Given the material below, output exactly the lines from the line with "- Postgres database" to the line with "# Task objecttive", both ends included, and no other lines.
#####
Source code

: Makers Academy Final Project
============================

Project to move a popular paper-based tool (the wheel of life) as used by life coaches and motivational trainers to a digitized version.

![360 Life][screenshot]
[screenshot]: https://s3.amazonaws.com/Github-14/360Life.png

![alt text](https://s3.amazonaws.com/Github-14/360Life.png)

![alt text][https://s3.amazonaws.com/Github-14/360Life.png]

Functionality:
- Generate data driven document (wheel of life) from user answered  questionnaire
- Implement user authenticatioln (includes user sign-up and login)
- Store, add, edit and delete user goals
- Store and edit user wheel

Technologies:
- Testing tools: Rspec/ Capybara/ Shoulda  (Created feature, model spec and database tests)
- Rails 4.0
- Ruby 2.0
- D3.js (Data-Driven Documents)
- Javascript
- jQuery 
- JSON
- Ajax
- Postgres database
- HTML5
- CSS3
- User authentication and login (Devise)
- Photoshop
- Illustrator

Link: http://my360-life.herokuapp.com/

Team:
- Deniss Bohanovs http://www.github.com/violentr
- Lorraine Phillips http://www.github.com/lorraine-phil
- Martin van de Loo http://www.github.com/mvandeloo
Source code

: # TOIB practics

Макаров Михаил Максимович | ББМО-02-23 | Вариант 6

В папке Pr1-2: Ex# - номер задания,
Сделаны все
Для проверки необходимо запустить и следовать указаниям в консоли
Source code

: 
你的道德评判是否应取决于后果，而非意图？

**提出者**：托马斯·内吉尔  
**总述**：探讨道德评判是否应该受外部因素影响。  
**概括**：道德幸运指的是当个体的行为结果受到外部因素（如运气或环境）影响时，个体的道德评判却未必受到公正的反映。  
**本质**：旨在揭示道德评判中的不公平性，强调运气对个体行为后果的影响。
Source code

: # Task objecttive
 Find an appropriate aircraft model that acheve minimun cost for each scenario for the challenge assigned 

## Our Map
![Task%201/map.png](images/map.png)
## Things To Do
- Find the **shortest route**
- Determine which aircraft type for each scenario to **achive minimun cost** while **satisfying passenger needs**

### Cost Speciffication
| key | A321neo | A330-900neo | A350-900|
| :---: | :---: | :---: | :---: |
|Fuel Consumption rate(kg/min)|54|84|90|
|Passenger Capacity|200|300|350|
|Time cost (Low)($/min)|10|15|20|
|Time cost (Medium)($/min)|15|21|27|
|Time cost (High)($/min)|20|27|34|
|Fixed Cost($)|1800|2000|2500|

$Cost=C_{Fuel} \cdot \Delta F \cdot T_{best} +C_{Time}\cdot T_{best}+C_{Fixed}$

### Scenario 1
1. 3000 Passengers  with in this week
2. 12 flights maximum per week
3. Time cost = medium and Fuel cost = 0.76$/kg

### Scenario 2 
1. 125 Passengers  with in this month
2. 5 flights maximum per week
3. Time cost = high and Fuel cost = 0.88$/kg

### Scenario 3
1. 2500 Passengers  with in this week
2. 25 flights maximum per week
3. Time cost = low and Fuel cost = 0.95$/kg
#####
#### ANSWER BOX
- Postgres database
- HTML5
- CSS3
- User authentication and login (Devise)
- Photoshop
- Illustrator

Link: http://my360-life.herokuapp.com/

Team:
- Deniss Bohanovs http://www.github.com/violentr
- Lorraine Phillips http://www.github.com/lorraine-phil
- Martin van de Loo http://www.github.com/mvandeloo
Source code

: # TOIB practics

Макаров Михаил Максимович | ББМО-02-23 | Вариант 6

В папке Pr1-2: Ex# - номер задания,
Сделаны все
Для проверки необходимо запустить и следовать указаниям в консоли
Source code

: 
你的道德评判是否应取决于后果，而非意图？

**提出者**：托马斯·内吉尔  
**总述**：探讨道德评判是否应该受外部因素影响。  
**概括**：道德幸运指的是当个体的行为结果受到外部因素（如运气或环境）影响时，个体的道德评判却未必受到公正的反映。  
**本质**：旨在揭示道德评判中的不公平性，强调运气对个体行为后果的影响。
Source code

: # Task objecttive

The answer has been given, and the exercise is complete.